# [Task description]
Report each line of the entries that includes "notes" by copying it.

# [The data]
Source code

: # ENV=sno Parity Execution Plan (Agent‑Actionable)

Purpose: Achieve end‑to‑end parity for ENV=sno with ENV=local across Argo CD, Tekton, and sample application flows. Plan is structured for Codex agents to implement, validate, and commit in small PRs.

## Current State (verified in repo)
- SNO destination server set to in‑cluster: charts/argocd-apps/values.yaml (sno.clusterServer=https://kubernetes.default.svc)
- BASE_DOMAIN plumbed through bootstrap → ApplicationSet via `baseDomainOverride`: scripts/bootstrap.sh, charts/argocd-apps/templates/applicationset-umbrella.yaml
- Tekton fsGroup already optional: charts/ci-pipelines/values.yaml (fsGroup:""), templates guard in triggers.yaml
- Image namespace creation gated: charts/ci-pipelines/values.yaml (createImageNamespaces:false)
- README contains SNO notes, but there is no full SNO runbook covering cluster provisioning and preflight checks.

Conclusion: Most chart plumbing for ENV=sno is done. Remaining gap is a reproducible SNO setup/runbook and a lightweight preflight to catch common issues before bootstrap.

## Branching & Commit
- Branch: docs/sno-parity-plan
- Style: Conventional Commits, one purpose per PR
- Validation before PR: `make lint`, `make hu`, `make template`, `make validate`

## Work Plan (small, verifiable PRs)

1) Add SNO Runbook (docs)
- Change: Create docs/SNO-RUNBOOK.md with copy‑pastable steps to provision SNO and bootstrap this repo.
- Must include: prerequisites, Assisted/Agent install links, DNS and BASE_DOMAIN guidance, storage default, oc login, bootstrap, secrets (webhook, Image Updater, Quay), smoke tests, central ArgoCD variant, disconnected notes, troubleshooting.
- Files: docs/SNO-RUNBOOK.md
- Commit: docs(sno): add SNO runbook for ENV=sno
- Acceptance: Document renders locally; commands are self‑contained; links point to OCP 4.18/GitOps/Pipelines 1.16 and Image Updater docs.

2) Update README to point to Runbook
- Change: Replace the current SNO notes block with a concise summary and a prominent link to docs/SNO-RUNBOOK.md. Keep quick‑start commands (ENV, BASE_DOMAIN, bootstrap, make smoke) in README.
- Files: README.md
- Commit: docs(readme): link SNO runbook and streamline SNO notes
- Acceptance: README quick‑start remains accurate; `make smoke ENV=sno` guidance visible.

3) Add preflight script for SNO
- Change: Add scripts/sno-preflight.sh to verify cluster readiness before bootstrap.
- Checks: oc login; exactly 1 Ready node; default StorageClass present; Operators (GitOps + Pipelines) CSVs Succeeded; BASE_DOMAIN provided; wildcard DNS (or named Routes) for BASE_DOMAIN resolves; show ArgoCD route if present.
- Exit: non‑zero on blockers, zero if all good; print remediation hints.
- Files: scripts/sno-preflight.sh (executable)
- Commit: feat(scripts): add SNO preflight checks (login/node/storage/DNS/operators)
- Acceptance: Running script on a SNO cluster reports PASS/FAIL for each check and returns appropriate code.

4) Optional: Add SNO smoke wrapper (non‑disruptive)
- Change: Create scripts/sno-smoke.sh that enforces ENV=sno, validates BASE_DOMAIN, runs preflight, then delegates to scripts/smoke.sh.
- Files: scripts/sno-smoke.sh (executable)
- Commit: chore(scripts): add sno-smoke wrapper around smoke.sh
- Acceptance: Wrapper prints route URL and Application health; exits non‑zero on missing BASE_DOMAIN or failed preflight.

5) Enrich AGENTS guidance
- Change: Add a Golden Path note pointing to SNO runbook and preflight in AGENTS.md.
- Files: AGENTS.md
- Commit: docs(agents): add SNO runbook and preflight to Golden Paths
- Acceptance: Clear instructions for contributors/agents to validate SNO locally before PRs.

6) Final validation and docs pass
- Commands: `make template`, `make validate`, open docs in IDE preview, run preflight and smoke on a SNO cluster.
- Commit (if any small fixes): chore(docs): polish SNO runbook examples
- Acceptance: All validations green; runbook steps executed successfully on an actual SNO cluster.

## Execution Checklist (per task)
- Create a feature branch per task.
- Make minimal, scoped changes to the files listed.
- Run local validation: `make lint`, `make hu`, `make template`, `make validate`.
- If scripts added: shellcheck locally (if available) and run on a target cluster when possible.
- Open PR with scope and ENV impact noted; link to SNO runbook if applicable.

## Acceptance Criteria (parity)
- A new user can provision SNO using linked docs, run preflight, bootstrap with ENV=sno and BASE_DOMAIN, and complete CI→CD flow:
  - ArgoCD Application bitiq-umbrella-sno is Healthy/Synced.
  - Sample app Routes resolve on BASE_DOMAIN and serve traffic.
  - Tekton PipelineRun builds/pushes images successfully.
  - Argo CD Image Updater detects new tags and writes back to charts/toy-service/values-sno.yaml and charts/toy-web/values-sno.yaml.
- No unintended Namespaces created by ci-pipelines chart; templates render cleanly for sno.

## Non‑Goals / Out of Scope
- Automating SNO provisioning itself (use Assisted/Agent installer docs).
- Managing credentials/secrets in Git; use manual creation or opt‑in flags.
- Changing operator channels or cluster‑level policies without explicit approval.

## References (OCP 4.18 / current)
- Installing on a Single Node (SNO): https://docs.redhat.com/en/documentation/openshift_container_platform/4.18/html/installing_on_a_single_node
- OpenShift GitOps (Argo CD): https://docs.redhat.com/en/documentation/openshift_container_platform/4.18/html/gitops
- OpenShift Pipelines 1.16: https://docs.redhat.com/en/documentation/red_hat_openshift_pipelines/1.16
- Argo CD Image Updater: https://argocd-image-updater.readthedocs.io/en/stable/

# [Task response]
- README contains SNO notes, but there is no full SNO runbook covering cluster provisioning and preflight checks.
- Must include: prerequisites, Assisted/Agent install links, DNS and BASE_DOMAIN guidance, storage default, oc login, bootstrap, secrets (webhook, Image Updater, Quay), smoke tests, central ArgoCD variant, disconnected notes, troubleshooting.
- Change: Replace the current SNO notes block with a concise summary and a prominent link to docs/SNO-RUNBOOK.md. Keep quick‑start commands (ENV, BASE_DOMAIN, bootstrap, make smoke) in README.
- Commit: docs(readme): link SNO runbook and streamline SNO notes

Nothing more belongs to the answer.